**Stored data**
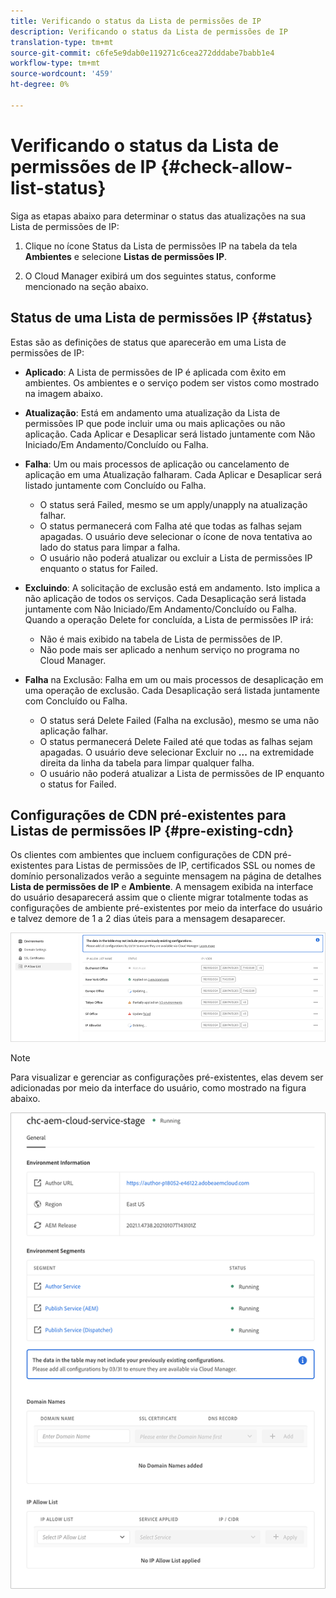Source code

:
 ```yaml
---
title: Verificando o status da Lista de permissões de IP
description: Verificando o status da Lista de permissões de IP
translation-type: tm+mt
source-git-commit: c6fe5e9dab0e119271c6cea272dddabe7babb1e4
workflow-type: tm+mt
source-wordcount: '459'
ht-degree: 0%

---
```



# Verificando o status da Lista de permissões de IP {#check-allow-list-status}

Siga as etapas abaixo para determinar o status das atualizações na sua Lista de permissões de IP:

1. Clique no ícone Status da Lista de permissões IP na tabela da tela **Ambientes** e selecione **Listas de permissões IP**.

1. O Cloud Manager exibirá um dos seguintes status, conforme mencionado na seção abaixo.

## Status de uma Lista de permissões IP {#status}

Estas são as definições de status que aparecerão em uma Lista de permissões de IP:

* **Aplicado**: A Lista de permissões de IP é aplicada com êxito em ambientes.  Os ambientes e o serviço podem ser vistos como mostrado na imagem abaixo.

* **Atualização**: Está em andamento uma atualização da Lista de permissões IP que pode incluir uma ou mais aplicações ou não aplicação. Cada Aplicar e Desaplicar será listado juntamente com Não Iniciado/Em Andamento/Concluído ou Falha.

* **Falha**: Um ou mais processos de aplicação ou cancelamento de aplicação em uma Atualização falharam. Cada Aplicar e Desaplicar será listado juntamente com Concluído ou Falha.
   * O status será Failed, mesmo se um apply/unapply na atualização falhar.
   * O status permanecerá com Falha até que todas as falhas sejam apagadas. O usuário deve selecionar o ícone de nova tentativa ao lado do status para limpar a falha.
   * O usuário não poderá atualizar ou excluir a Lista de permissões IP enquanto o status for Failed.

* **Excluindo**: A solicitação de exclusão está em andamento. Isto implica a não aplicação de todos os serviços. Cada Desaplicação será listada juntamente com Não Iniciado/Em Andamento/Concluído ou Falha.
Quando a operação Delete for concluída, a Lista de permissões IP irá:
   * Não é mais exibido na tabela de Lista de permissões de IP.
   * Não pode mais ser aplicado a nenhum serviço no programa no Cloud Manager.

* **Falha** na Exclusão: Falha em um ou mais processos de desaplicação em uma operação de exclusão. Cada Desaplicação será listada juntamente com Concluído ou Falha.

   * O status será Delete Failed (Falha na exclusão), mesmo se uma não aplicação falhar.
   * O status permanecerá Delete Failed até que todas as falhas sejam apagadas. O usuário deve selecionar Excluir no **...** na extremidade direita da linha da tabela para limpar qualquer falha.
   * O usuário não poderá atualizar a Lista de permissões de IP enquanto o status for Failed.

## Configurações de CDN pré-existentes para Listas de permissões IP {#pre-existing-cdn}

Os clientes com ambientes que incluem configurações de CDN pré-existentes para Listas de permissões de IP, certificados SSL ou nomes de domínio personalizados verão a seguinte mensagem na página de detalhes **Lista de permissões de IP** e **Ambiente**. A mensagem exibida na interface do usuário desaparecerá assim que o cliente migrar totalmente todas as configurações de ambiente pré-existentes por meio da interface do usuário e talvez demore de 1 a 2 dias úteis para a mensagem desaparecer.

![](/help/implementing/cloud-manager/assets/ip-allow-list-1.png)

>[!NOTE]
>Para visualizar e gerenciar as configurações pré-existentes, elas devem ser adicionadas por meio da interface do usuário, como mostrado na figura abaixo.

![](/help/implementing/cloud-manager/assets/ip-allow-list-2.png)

--

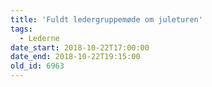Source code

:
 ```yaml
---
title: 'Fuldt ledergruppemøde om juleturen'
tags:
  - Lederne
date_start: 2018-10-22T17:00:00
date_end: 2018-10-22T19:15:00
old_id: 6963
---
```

**Assignment**
Which lines in the listing above hold the word "Delete"? Show each of them.

**Solution to the exercise**
Quando a operação Delete for concluída, a Lista de permissões IP irá:
   * O status será Delete Failed (Falha na exclusão), mesmo se uma não aplicação falhar.
   * O status permanecerá Delete Failed até que todas as falhas sejam apagadas. O usuário deve selecionar Excluir no **...** na extremidade direita da linha da tabela para limpar qualquer falha.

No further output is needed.